Destici, suç işleyenler masum insanların da birbirinden ayrılması gerektiğinin altını çizdi. Sapla samanı birbirinden ayırmak, kuru ile yaşı birbirinden ayırarak karar vermek gerekiyor. Hukuk dışına çıkan varsa, kimse kim. Yolsuzluğa bulaşanlar içinde geçerli, bir takım hukuksuz dinlemeler yapıp servis edenler içinde geçerli. Kim yanlış yaptı ise hukuk önünde bu işin kararı verilmeli. Bu iş manipüle edilmeye başlandı. Birilerinin elinde oyuncak olmaya başlandı. Suriye ile ilgili yapılan görüşmenin sızlandırılması toplantı dışarı yansıdı. Hükümet bunun faillerini bulup bunu milletin önüne koymazsa, toplumda oluşan kanaat o 4 kişiden birinin sızdırdığı yönünde. Bunun da bir düzmece olduğu yönünde. Sırf siyasi menfaat elde etme adına. Bu tür kuşkular ve şüpheler var. Bu tür şüpheler ve kuşkulardan milleti kurtarmanın yolu net. Milletin önüne koyacaksın ‘Onlar dinledi. Failleri bunlar cezası da bu.’ Bu yapılmazsa toplumda oluşan kanaat, ‘Bu iş bir düzmece idi. Oyunu arttırmak üzere bir hamle idi.’ Bu son sızdırma işi kime yaradı ona bakmak gerekli. Kime yaradı. Ona göre karar vereceğiz.” diye konuştu.

"VER ÖZERKLİĞİ, AL CUMHURBAŞKANLIĞINI BU MİLLET KABUL ETMEZ"

Seçim sonuçlarına ilişkin değerlendirmede de bulunan Destici, seçimlerin adaletsiz yapıldığını söyledi. “En azından Cumhurbaşkanlığı seçimleri adil yapılsın.” diyen Destici, şöyle devam etti: “Bir takım manipülasyonlardan ve kamplaştırmadan uzak yapılsın. ‘Ver özerkliği al Cumhurbaşkanlığı’ mantığını bu milletin kabul etmez. Böyle bir süreç varsa, bu ifşa olur. Dolayısıyla hiç kimse bu yola girmemesi gerekiyor. Milletten isteyecekler desteği. O yola girilirse, neticesi millet için faydalı olmaz. Bizim hiçbir peşin hükmümüz ve yargımız yok. Halkın seçmesinin savunuyorduk. Zaten öyle olacak. Burada peşin hükümlü değiliz. aynen referandum sürecinde olduğu gibi, millet ne tarafta durura, BBP son seçim sonuçlarına göre karar vereceğiz. Bizim aday gösterme gibi bir hakkımız yok. Demokrasi diyorlar ama, bu kendileri için. ”

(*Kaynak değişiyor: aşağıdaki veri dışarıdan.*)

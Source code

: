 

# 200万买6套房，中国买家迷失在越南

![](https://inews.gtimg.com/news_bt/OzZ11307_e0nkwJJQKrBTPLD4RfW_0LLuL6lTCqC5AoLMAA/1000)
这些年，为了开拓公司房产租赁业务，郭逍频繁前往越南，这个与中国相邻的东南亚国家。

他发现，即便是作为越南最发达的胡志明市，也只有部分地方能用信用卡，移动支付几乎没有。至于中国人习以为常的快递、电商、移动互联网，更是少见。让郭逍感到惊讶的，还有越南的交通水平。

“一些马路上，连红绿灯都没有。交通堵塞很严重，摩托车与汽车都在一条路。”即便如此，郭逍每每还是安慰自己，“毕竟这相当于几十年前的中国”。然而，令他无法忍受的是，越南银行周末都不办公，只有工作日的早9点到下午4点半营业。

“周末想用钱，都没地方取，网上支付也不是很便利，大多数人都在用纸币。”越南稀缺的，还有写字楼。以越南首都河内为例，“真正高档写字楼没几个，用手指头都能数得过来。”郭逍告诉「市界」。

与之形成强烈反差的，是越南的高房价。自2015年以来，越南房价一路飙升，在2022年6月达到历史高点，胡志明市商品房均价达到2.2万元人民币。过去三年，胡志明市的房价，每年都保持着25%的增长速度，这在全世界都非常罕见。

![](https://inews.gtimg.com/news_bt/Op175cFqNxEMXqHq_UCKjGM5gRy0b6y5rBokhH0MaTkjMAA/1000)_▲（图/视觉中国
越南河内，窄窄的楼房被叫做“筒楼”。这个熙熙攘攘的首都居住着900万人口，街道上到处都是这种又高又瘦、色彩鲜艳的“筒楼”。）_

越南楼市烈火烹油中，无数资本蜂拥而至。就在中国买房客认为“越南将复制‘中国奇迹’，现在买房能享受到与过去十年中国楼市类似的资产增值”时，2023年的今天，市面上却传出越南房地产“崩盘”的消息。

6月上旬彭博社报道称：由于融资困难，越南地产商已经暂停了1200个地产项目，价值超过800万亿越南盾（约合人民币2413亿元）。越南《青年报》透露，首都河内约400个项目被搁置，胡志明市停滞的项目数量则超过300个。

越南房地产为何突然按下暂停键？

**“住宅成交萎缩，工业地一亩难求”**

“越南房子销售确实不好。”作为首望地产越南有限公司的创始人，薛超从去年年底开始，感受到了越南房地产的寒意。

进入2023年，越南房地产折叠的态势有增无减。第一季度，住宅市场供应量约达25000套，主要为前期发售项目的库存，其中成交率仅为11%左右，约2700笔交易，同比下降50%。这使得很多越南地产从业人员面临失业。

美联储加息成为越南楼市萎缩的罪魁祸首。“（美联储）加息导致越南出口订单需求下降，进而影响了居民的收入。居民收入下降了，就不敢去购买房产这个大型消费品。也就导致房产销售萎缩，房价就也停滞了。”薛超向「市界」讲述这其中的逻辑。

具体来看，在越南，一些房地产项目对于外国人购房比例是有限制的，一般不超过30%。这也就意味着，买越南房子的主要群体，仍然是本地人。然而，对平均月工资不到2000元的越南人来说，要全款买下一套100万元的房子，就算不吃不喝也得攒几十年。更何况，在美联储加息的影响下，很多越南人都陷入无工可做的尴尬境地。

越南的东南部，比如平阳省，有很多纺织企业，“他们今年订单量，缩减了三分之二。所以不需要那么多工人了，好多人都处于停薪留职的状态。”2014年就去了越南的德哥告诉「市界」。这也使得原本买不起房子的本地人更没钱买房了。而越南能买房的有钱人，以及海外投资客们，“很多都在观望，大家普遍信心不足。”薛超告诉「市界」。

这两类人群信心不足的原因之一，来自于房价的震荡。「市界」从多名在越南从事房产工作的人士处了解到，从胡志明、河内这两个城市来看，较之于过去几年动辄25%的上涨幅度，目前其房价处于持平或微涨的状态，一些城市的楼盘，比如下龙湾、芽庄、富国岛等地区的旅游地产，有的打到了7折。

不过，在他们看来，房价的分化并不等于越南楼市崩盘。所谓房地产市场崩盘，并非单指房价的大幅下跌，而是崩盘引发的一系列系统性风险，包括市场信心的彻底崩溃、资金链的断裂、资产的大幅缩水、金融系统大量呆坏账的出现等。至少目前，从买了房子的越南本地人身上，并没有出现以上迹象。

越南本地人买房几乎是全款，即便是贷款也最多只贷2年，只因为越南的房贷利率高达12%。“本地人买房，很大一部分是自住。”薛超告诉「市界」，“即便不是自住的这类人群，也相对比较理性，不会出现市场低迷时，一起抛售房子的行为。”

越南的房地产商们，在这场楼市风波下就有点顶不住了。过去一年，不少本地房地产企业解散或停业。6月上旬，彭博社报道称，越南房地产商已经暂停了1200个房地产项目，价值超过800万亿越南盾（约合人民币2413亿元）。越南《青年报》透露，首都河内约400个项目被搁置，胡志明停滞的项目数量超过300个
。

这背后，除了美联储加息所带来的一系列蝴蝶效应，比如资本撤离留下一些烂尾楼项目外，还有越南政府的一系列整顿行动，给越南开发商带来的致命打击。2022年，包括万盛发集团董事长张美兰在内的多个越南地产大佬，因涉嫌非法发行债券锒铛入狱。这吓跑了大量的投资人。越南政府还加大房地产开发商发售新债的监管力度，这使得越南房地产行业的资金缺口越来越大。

"YSK’NIN VERCEĞİ KARARA SAYGILIYIZ"

Destici, Ankara’daki seçimler için yapılan tartışmaların hatırlatılmasın üzerine de, seçimden dolayı insanların kamplaştırıldığını da vurguladı. “Ona verirseniz bu kazanır, buna verirseniz bu kazanır.” tartışmasının dışında durmaya çalıştıklarını anlatan Destici, tartışmamanın yolunun seçim işbirliklerine imkân sağlanmasından geçtiğini söyledi. Destici şöyle devam etti: “Kıyasıya bir seçim oldu Ankara’da. En son 1994’te yaşanan seçime benzer bir seçim oldu. O zaman da 25-30 bin oyla seçim netleşti. YSK’nın vereceği karara herkesin saygı duyacağını düşünüyorum.”